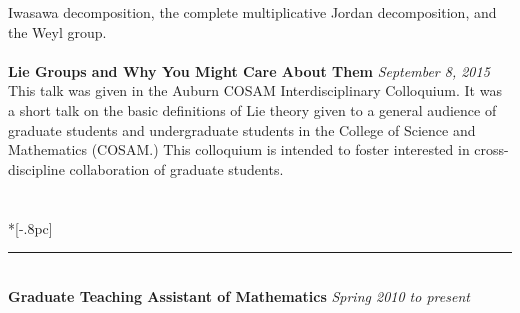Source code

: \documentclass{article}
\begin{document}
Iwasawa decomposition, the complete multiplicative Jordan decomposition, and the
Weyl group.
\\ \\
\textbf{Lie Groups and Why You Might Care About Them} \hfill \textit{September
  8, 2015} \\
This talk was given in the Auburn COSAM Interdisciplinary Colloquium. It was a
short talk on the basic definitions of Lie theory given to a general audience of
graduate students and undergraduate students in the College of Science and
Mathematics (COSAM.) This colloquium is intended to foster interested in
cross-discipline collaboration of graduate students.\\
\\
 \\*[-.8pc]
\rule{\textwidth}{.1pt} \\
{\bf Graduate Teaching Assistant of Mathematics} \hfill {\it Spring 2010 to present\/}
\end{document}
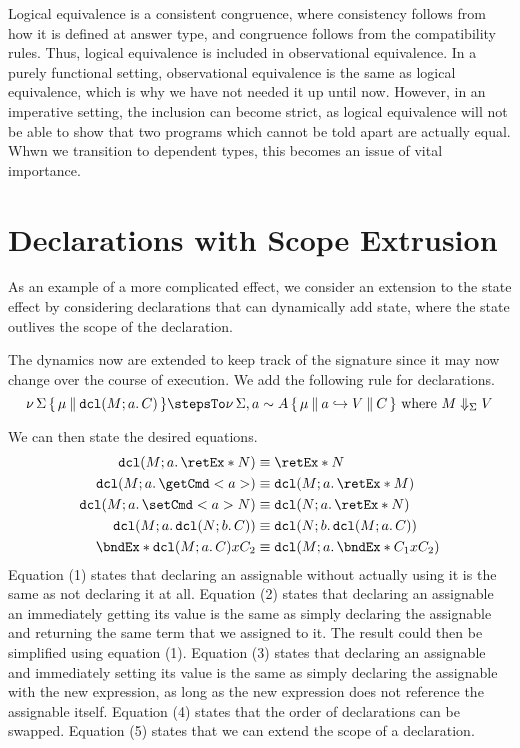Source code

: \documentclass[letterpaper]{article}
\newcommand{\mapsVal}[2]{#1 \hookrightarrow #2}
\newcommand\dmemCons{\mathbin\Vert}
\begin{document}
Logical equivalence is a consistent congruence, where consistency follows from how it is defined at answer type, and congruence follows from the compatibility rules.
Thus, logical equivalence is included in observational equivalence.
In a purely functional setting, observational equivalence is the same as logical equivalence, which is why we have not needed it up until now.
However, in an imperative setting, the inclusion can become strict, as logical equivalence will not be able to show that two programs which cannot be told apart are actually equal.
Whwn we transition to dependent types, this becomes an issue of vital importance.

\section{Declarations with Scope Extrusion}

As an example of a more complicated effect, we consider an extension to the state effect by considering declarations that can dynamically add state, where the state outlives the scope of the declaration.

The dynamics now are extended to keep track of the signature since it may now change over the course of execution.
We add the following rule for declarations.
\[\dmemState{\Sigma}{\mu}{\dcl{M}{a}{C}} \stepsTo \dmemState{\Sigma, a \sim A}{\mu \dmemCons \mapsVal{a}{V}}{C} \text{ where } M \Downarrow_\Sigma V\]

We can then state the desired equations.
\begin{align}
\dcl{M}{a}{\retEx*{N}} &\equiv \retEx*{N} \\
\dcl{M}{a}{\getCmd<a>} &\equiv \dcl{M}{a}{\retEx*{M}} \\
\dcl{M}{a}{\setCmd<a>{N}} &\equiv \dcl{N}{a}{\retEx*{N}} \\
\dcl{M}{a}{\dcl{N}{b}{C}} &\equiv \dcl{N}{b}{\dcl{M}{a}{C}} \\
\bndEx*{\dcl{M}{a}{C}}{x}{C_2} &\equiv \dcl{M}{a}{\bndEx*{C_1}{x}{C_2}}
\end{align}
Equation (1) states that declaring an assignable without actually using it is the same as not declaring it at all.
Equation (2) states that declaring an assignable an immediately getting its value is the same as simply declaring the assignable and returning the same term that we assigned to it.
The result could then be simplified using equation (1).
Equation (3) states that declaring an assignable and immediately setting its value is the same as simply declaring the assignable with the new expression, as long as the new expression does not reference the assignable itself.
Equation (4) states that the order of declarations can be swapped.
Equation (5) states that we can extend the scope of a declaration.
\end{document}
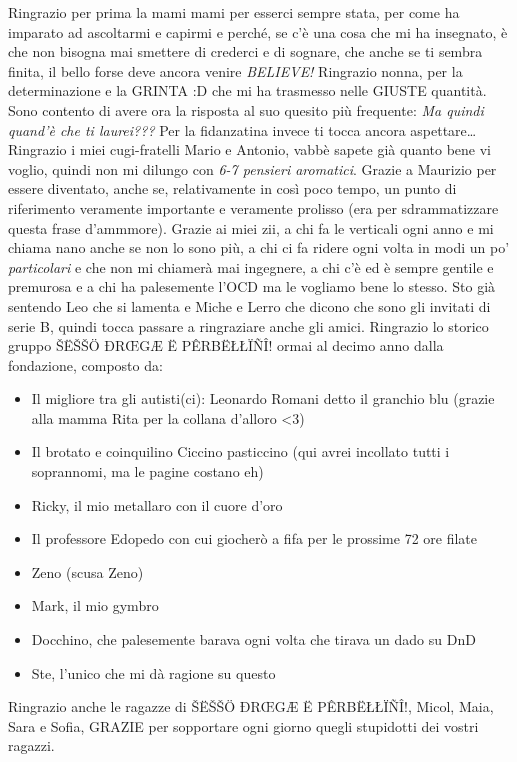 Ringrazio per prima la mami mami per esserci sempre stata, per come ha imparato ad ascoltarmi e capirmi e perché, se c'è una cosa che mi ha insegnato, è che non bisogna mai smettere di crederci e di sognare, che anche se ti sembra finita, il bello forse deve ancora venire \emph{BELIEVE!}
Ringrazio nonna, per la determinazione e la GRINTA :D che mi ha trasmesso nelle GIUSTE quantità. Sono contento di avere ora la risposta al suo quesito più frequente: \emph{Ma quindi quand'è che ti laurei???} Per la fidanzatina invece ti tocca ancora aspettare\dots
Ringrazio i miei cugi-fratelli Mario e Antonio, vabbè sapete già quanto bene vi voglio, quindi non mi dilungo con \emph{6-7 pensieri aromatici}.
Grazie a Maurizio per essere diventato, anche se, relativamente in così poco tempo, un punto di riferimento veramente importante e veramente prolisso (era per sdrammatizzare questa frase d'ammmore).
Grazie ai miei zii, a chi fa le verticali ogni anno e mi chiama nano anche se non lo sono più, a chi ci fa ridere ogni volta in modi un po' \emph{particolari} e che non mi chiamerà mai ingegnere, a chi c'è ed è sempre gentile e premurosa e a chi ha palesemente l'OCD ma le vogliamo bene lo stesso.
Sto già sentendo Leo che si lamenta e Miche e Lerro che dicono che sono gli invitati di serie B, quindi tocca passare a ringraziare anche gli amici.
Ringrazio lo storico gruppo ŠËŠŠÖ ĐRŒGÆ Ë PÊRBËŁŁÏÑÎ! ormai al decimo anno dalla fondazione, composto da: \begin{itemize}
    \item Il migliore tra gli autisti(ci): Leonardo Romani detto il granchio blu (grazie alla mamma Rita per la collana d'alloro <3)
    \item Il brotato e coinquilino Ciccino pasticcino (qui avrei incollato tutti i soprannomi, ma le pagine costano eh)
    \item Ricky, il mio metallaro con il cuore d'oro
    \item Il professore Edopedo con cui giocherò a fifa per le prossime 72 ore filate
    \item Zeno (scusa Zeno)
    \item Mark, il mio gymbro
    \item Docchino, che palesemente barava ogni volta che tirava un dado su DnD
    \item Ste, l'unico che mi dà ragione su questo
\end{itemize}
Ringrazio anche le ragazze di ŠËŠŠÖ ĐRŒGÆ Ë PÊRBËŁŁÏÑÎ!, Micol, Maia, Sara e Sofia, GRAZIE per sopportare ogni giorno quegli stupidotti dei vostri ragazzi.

[WHAT TO PRODUCE] Leaving all pictures aside, quote each record exactly.

[THE ANSWER]
Source code

: \documentclass{article}
\begin{document}
Iwasawa decomposition, the complete multiplicative Jordan decomposition, and the
Weyl group.
\\ \\
\textbf{Lie Groups and Why You Might Care About Them} \hfill \textit{September
  8, 2015} \\
This talk was given in the Auburn COSAM Interdisciplinary Colloquium. It was a
short talk on the basic definitions of Lie theory given to a general audience of
graduate students and undergraduate students in the College of Science and
Mathematics (COSAM.) This colloquium is intended to foster interested in
cross-discipline collaboration of graduate students.\\
\\
 \\*[-.8pc]
\rule{\textwidth}{.1pt} \\
{\bf Graduate Teaching Assistant of Mathematics} \hfill {\it Spring 2010 to present\/}
\end{document}
Source code

: \documentclass[letterpaper]{article}
\newcommand{\mapsVal}[2]{#1 \hookrightarrow #2}
\newcommand\dmemCons{\mathbin\Vert}
\begin{document}
Logical equivalence is a consistent congruence, where consistency follows from how it is defined at answer type, and congruence follows from the compatibility rules.
Thus, logical equivalence is included in observational equivalence.
In a purely functional setting, observational equivalence is the same as logical equivalence, which is why we have not needed it up until now.
However, in an imperative setting, the inclusion can become strict, as logical equivalence will not be able to show that two programs which cannot be told apart are actually equal.
Whwn we transition to dependent types, this becomes an issue of vital importance.

\section{Declarations with Scope Extrusion}

As an example of a more complicated effect, we consider an extension to the state effect by considering declarations that can dynamically add state, where the state outlives the scope of the declaration.

The dynamics now are extended to keep track of the signature since it may now change over the course of execution.
We add the following rule for declarations.
\[\dmemState{\Sigma}{\mu}{\dcl{M}{a}{C}} \stepsTo \dmemState{\Sigma, a \sim A}{\mu \dmemCons \mapsVal{a}{V}}{C} \text{ where } M \Downarrow_\Sigma V\]

We can then state the desired equations.
\begin{align}
\dcl{M}{a}{\retEx*{N}} &\equiv \retEx*{N} \\
\dcl{M}{a}{\getCmd<a>} &\equiv \dcl{M}{a}{\retEx*{M}} \\
\dcl{M}{a}{\setCmd<a>{N}} &\equiv \dcl{N}{a}{\retEx*{N}} \\
\dcl{M}{a}{\dcl{N}{b}{C}} &\equiv \dcl{N}{b}{\dcl{M}{a}{C}} \\
\bndEx*{\dcl{M}{a}{C}}{x}{C_2} &\equiv \dcl{M}{a}{\bndEx*{C_1}{x}{C_2}}
\end{align}
Equation (1) states that declaring an assignable without actually using it is the same as not declaring it at all.
Equation (2) states that declaring an assignable an immediately getting its value is the same as simply declaring the assignable and returning the same term that we assigned to it.
The result could then be simplified using equation (1).
Equation (3) states that declaring an assignable and immediately setting its value is the same as simply declaring the assignable with the new expression, as long as the new expression does not reference the assignable itself.
Equation (4) states that the order of declarations can be swapped.
Equation (5) states that we can extend the scope of a declaration.
\end{document}
 Ringrazio per prima la mami mami per esserci sempre stata, per come ha imparato ad ascoltarmi e capirmi e perché, se c'è una cosa che mi ha insegnato, è che non bisogna mai smettere di crederci e di sognare, che anche se ti sembra finita, il bello forse deve ancora venire \emph{BELIEVE!}
Ringrazio nonna, per la determinazione e la GRINTA :D che mi ha trasmesso nelle GIUSTE quantità. Sono contento di avere ora la risposta al suo quesito più frequente: \emph{Ma quindi quand'è che ti laurei???} Per la fidanzatina invece ti tocca ancora aspettare\dots
Ringrazio i miei cugi-fratelli Mario e Antonio, vabbè sapete già quanto bene vi voglio, quindi non mi dilungo con \emph{6-7 pensieri aromatici}.
Grazie a Maurizio per essere diventato, anche se, relativamente in così poco tempo, un punto di riferimento veramente importante e veramente prolisso (era per sdrammatizzare questa frase d'ammmore).
Grazie ai miei zii, a chi fa le verticali ogni anno e mi chiama nano anche se non lo sono più, a chi ci fa ridere ogni volta in modi un po' \emph{particolari} e che non mi chiamerà mai ingegnere, a chi c'è ed è sempre gentile e premurosa e a chi ha palesemente l'OCD ma le vogliamo bene lo stesso.
Sto già sentendo Leo che si lamenta e Miche e Lerro che dicono che sono gli invitati di serie B, quindi tocca passare a ringraziare anche gli amici.
Ringrazio lo storico gruppo ŠËŠŠÖ ĐRŒGÆ Ë PÊRBËŁŁÏÑÎ! ormai al decimo anno dalla fondazione, composto da: \begin{itemize}
    \item Il migliore tra gli autisti(ci): Leonardo Romani detto il granchio blu (grazie alla mamma Rita per la collana d'alloro <3)
    \item Il brotato e coinquilino Ciccino pasticcino (qui avrei incollato tutti i soprannomi, ma le pagine costano eh)
    \item Ricky, il mio metallaro con il cuore d'oro
    \item Il professore Edopedo con cui giocherò a fifa per le prossime 72 ore filate
    \item Zeno (scusa Zeno)
    \item Mark, il mio gymbro
    \item Docchino, che palesemente barava ogni volta che tirava un dado su DnD
    \item Ste, l'unico che mi dà ragione su questo
\end{itemize}
Ringrazio anche le ragazze di ŠËŠŠÖ ĐRŒGÆ Ë PÊRBËŁŁÏÑÎ!, Micol, Maia, Sara e Sofia, GRAZIE per sopportare ogni giorno quegli stupidotti dei vostri ragazzi.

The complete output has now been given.